III. Laila Lalami, "The America We Want to Be," The Nation, March 2/9, 2020.
President Trump's travel ban has been extended to Nigeria, Eritrea, Kygyzstan, Tanzania, Myariman, and Sudan. Access is restricted to the the U.S. diversity program for people in Tanzania and Sudan. The Trump administration says the latest ban affects nations with "deficiencies in sharing terrorist, criminal or identity information."
The new restrictions will not apply to tourist or business travel. Neither President Trump, Homeland Security, nor the State Department have detailed any threat from these countries.
The initial 2017 ban applied to seven Muslim-majority countries. Nigeria will be especially impacted by the new ban, because nearly 8,000 immigrant visas went to Nigerians in FY 2018. Rights groups have expressed concern about the potential immigrants from Myariman, where the Rohinjaya Muslim minority faces persecution.
"Slowly and surely, Trump has shaped immigration policy to favor 'more people from Norway,' as he infamously put it, and fewer from  everywhere else." "And while Nigeria has a high rate of people overstaying their visas, it is, again, not the only foreign nationals with this issue. In 2018, more Canadians overstayed their visas than any other foreign nationals. Canada is not listed either."
IV. Michael T. Klare, "Twin Threats," TIME, January 27, 2020.
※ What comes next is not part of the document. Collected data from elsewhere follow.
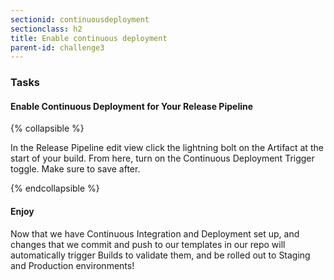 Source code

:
 ```yaml
---
sectionid: continuousdeployment
sectionclass: h2
title: Enable continuous deployment
parent-id: challenge3
---
```


### Tasks

#### Enable Continuous Deployment for Your Release Pipeline

{% collapsible %}

In the Release Pipeline edit view click the lightning bolt on the Artifact at the start of your build. From here, turn on the Continuous Deployment Trigger toggle.  Make sure to save after.

{% endcollapsible %}

#### Enjoy

Now that we have Continuous Integration and Deployment set up, and changes that we commit and push to our templates in our repo will automatically trigger Builds to validate them, and be rolled out to Staging and Production environments! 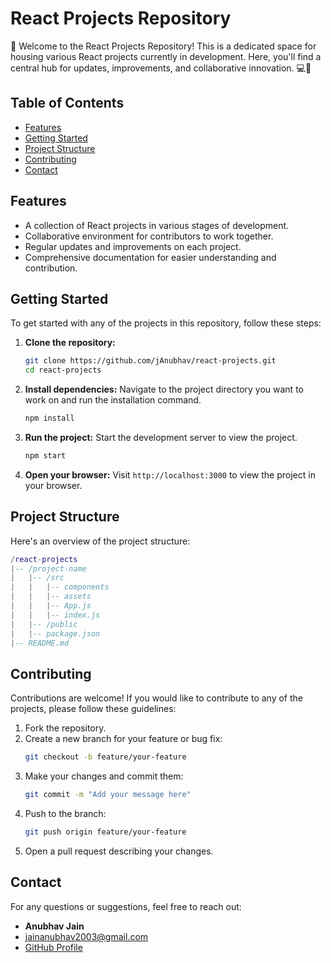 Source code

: # React Projects Repository

🚀 Welcome to the React Projects Repository! This is a dedicated space for housing various React projects currently in development. Here, you'll find a central hub for updates, improvements, and collaborative innovation. 💻🌟

## Table of Contents

- [Features](#features)
- [Getting Started](#getting-started)
- [Project Structure](#project-structure)
- [Contributing](#contributing)
- [Contact](#contact)

## Features

- A collection of React projects in various stages of development.
- Collaborative environment for contributors to work together.
- Regular updates and improvements on each project.
- Comprehensive documentation for easier understanding and contribution.

## Getting Started

To get started with any of the projects in this repository, follow these steps:

1. **Clone the repository:**
   ```bash
   git clone https://github.com/jAnubhav/react-projects.git
   cd react-projects
   ```
2. **Install dependencies:** Navigate to the project directory you want to work on and run the installation command.
   ```bash
   npm install
   ```
4. **Run the project:** Start the development server to view the project.
   ```bash
   npm start
   ```
6. **Open your browser:** Visit `http://localhost:3000` to view the project in your browser.

## Project Structure

Here's an overview of the project structure:

```lua
/react-projects
|-- /project-name
|   |-- /src
|   |   |-- components
|   |   |-- assets
|   |   |-- App.js
|   |   |-- index.js
|   |-- /public
|   |-- package.json
|-- README.md
```

## Contributing

Contributions are welcome! If you would like to contribute to any of the projects, please follow these guidelines:

1. Fork the repository.
2. Create a new branch for your feature or bug fix:
   ```bash
   git checkout -b feature/your-feature
   ```
3. Make your changes and commit them:
   ```bash
   git commit -m "Add your message here"
   ```
4. Push to the branch:
   ```bash
   git push origin feature/your-feature
   ```
5. Open a pull request describing your changes.

## Contact

For any questions or suggestions, feel free to reach out:

- **Anubhav Jain**
- [jainanubhav2003@gmail.com](mailto:jainanubhav2003@gmail.com)
- [GitHub Profile](https://github.com/jAnubhav)
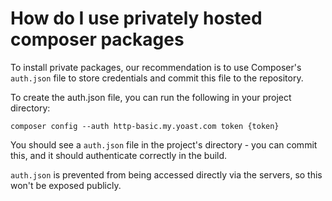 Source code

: #  How do I use privately hosted composer packages 

To install private packages, our recommendation is to use Composer's `auth.json` file to store credentials and commit this file to the repository.
 
To create the auth.json file, you can run the following in your project directory:
 
```
composer config --auth http-basic.my.yoast.com token {token}
```
 
You should see a `auth.json` file in the project's directory - you can commit this, and it should authenticate correctly in the build. 

`auth.json` is prevented from being accessed directly via the servers, so this won't be exposed publicly. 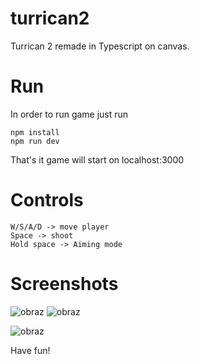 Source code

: # turrican2
Turrican 2 remade in Typescript on canvas.

# Run
In order to run game just run 
```
npm install
npm run dev
```
That's it game will start on localhost:3000

# Controls
```
W/S/A/D -> move player
Space -> shoot
Hold space -> Aiming mode
```
# Screenshots
![obraz](https://github.com/pinsvin00/turrican2/assets/77679510/05048c4d-8ede-479f-a855-3a2e247a0362)
![obraz](https://github.com/pinsvin00/turrican2/assets/77679510/68518884-e1cc-44c4-92e5-5e9625cc50cc)

![obraz](https://github.com/pinsvin00/turrican2/assets/77679510/c644578a-ab94-441d-b02e-6abb25e73110)


Have fun!
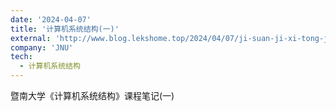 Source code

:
 ```yaml
---
date: '2024-04-07'
title: '计算机系统结构(一)'
external: 'http://www.blog.lekshome.top/2024/04/07/ji-suan-ji-xi-tong-jie-gou-yi/'
company: 'JNU'
tech:
  - 计算机系统结构
---
```


暨南大学《计算机系统结构》课程笔记(一) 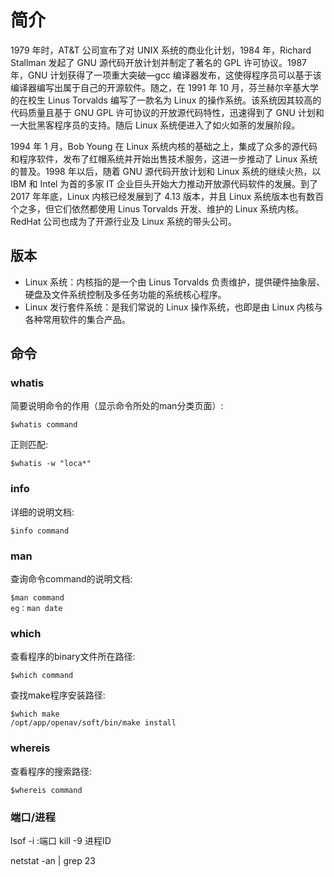 # 简介

1979 年时，AT&T 公司宣布了对 UNIX 系统的商业化计划，1984 年，Richard Stallman 发起了 GNU 源代码开放计划并制定了著名的 GPL 许可协议。1987 年，GNU 计划获得了一项重大突破—gcc 编译器发布，这使得程序员可以基于该编译器编写出属于自己的开源软件。随之，在 1991 年 10 月，芬兰赫尔辛基大学的在校生 Linus Torvalds 编写了一款名为 Linux 的操作系统。该系统因其较高的代码质量且基于 GNU GPL 许可协议的开放源代码特性，迅速得到了 GNU 计划和一大批黑客程序员的支持。随后 Linux 系统便进入了如火如荼的发展阶段。

1994 年 1 月，Bob Young 在 Linux 系统内核的基础之上，集成了众多的源代码和程序软件，发布了红帽系统并开始出售技术服务，这进一步推动了 Linux 系统的普及。1998 年以后，随着 GNU 源代码开放计划和 Linux 系统的继续火热，以 IBM 和 Intel 为首的多家 IT 企业巨头开始大力推动开放源代码软件的发展。到了 2017 年年底，Linux 内核已经发展到了 4.13 版本，并且 Linux 系统版本也有数百个之多，但它们依然都使用 Linus Torvalds 开发、维护的 Linux 系统内核。RedHat 公司也成为了开源行业及 Linux 系统的带头公司。

## 版本

- Linux 系统：内核指的是一个由 Linus Torvalds 负责维护，提供硬件抽象层、硬盘及文件系统控制及多任务功能的系统核心程序。
- Linux 发行套件系统：是我们常说的 Linux 操作系统，也即是由 Linux 内核与各种常用软件的集合产品。

## 命令

### whatis

简要说明命令的作用（显示命令所处的man分类页面）:

```
$whatis command
```

正则匹配:

```
$whatis -w "loca*"
```

### info

详细的说明文档:

```
$info command
```

### man

查询命令command的说明文档:

```
$man command
eg：man date
```

### which

查看程序的binary文件所在路径:

```
$which command
```

查找make程序安装路径:

```
$which make
/opt/app/openav/soft/bin/make install
```

### whereis

查看程序的搜索路径:

```
$whereis command
```

### 端口/进程

lsof -i :端口
kill -9 进程ID

netstat -an | grep 23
"One particularly worrisome scenario of extreme drought and abnormal monsoon rains devastating agriculture and unleashing social chaos in Pakistan, potentially creating an opening for radical Islamists aligned with elements of the armed forces to seize some of the country's 150 or so nuclear weapons." "A potential US military incursion in nuclear-armed Pakistan is just one example of a crucial but little-discussed aspect of international politics in the early 21st century: how the acceleration of climate change and nuclear war planning may make those threats to human survival harder to defuse."
"Although Obama initiated the nuclearization of the nuclear triad, the Trump administration has sought funds to proceed with their full-scale production,  at an estimated initial installment of $500 billion over 10 years." "Trump's decision to acquire a whole new suite of ICBMs, nuclear-armed submarines, and bombers has added momentum to these efforts."
V. Pavel Lakshin, "What is Russia doing with its nukes?" The Week, August 30, 2019.
With "America's withdrawal from the Intermediate-Range Nuclear Forces Treaty, Russia is also free to deploy short-range, tactical nukes all along its European border." "The U.S. is now accelerating the modernization of its nuclear arsenal, and working on new, smaller tactical weapons."
VI. Shawn Tully, "China is  winning the trade war," The Week, August 30, 2019.
"Instead of slapping one-size-fits-all tariffs across vast categories of goods, Chinese President Xi  is targeting only products the country can't buy at comparable cost  elsewhere." "At the same time, China has lowered tariffs on every other country, making it even harder for U.S. manufacturers to compete."
VII. Evan Osnos, "Hong Kong on the March," The New Yorker, September 2, 2019.
Since taking power in 2012, President Xi has set about extinguishing all challenges to his authority. He has abolished term limits on his Presidency, detained hundreds of activists and human-rights lawyers, and oversees an anti-corruption purge that has punished 1.5 million members of his own party." "A crackdown would also undermine Xi's larger mission: to convince the world that China is a credible contender for global leadership in the age of Trump."
ADDENDUMS:
*While defending his since-canceled plan to hold this year's G-7 Summit at his Doral, Florida resort, Trump referred to the "phony emoluments clause" in the Constitution.
*At least a dozen states,including Florida and much of the Southwest states have passed legislation since 2011 to block efforts to require medical leave.
*Lalami: The Trump administration quietly designated Customs and Border Protection a security agency, shielding many of its documents from public scrutiny.